Change Your Image
pacoh1969
Generally as a rule, I dislike "Merican" "movies" PARTICULARLY adaptations of books or theatre as,clearly,American cinema adapters have serious issues when it comes to actual reading or "honesty" - this, I venture, is directly because of the pathetic state of US education. Don't feed me a storyline imbued with clues OR infect every scene of a movie with evidence or childish images or visual/auditory clues so I that when the denouement arrives (or if you arrive late and miss the first 20 minutes of the movie) even a neurological patient (very high on the Glasgow comas scale) with massive damage to the brainstem will be delighted three with himself at "having worked it out".....when someone with a modicum of intelligence, who left 40 minutes before the end, knew the ending before the director did!
That being said, I'm not opposed to occasionally paying to see some "chewing gum for the mind" ....but I will never use the terms "art" where it doesn't belong, "entertainment" maybe.
Poor acting is a breach of contract which can be settled out of court.
Poor directing, however, makes me reconsider my abolitionist view towards the death penalty.
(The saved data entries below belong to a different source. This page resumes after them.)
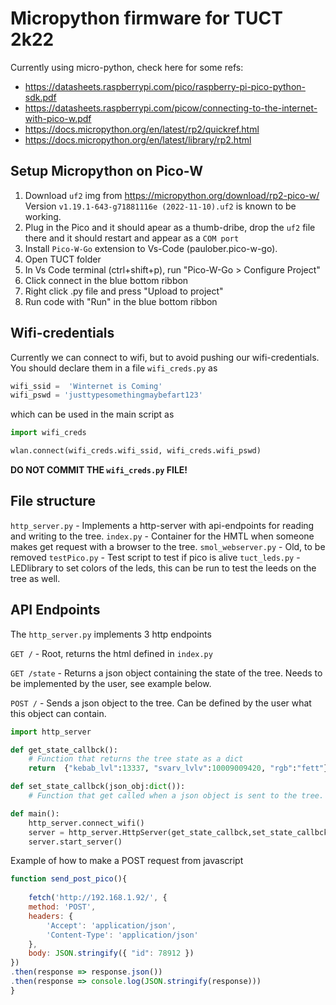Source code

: # Micropython firmware for TUCT 2k22

Currently using micro-python, check here for some refs: 
* https://datasheets.raspberrypi.com/pico/raspberry-pi-pico-python-sdk.pdf
* https://datasheets.raspberrypi.com/picow/connecting-to-the-internet-with-pico-w.pdf
* https://docs.micropython.org/en/latest/rp2/quickref.html
* https://docs.micropython.org/en/latest/library/rp2.html

## Setup Micropython on Pico-W
1. Download `uf2` img from https://micropython.org/download/rp2-pico-w/
Version `v1.19.1-643-g71881116e (2022-11-10).uf2` is known to be working.
2. Plug in the Pico and it should apear as a thumb-dribe, drop the `uf2` file there and it should restart and appear as a `COM port`
2. Install `Pico-W-Go` extension to Vs-Code (paulober.pico-w-go).
3. Open TUCT folder
4. In Vs Code terminal (ctrl+shift+p), run "Pico-W-Go > Configure Project"
5. Click connect in the blue bottom ribbon
6. Right click .py file and press "Upload to project"
7. Run code with "Run" in the blue bottom ribbon

## Wifi-credentials
Currently we can connect to wifi, but to avoid pushing our wifi-credentials. You
should declare them in a file `wifi_creds.py` as 

```python
wifi_ssid =  'Winternet is Coming'
wifi_pswd = 'justtypesomethingmaybefart123'
```

which can be used in the main script as

```python
import wifi_creds

wlan.connect(wifi_creds.wifi_ssid, wifi_creds.wifi_pswd)
```
**DO NOT COMMIT THE `wifi_creds.py` FILE!**

## File structure
`http_server.py` - Implements a http-server with api-endpoints for reading and writing to the tree.
`index.py` - Container for the HMTL when someone makes get request with a browser to the tree.
`smol_webserver.py` - Old, to be removed
`testPico.py` - Test script to test if pico is alive
`tuct_leds.py` - LEDlibrary to set colors of the leds, this can be run to test the leeds on the tree as well.

## API Endpoints

The `http_server.py` implements 3 http endpoints 

`GET /` - Root, returns the html defined in `index.py`

`GET /state` - Returns a json object containing the state of the tree.
Needs to be implemented by the user, see example below.

`POST /` - Sends a json object to the tree. Can be defined by the user what this object can contain.



```python
import http_server

def get_state_callbck():
    # Function that returns the tree state as a dict
    return  {"kebab_lvl":13337, "svarv_lvlv":10009009420, "rgb":"fett"}

def set_state_callbck(json_obj:dict()):
    # Function that get called when a json object is sent to the tree.

def main():
    http_server.connect_wifi()
    server = http_server.HttpServer(get_state_callbck,set_state_callbck)
    server.start_server()
```

Example of how to make a POST request from javascript

```javascript
function send_post_pico(){
	
	fetch('http://192.168.1.92/', {
    method: 'POST',
    headers: {
        'Accept': 'application/json',
        'Content-Type': 'application/json'
    },
    body: JSON.stringify({ "id": 78912 })
})
.then(response => response.json())
.then(response => console.log(JSON.stringify(response)))
}
```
People unable to critically see the difference between "cinema" and "cinematic art" remind me that there is a demand for ethanasia and population control!
Reviews
A Number (2008)
Drama tries to walk upright in front of a camera
(I guess I have included some spoiler-like elements)Having seen the Churchill play before an, I suppose, having an eye for setting or camera angles, this adaptation reminded me a lot of certain (low budget, I guess) BBC2/Channel TV dramas from the '80s/'90s which dealt with serious, current issues but nearly always in a harrowing or austere setting, and left me, as a younger man confused and isolated. Strangely as an older man (and I am struck by the focus on patriarchy in this movie, right down to the very last shot depicting the father holding (presumably) a grandchild, a child of one of his cloned sons, all the way to this urgency in older men to apologise for wrongs done). I have it 8/10 for the superb performances of the two venerable actors, the honest if stark adherence to the original play, but ultimately for (and some reviewers said they disliked it after a while) the very realistic talking over which occurs in those "serious conversations" in families where an observer would be forgiven for thinking nobody was listening to anybody else...but this is how man families interact. I found myself empathising with the father/perpetrator but also hating him in equal measures. The three "clones" we encounter seem to reflect the shock, anger, incredulity I would imagine anybody would experience when encountering such a revelation. It was certainly dramatic and very definitely emerging from theatre and perhaps this is why some reviewers were either apathetic or openly scornful, but this is precisely why I've enjoyed it a few times now. Definitely one for a film studies course as opposed to chatting enthusiastically about it in a cafe until 3am.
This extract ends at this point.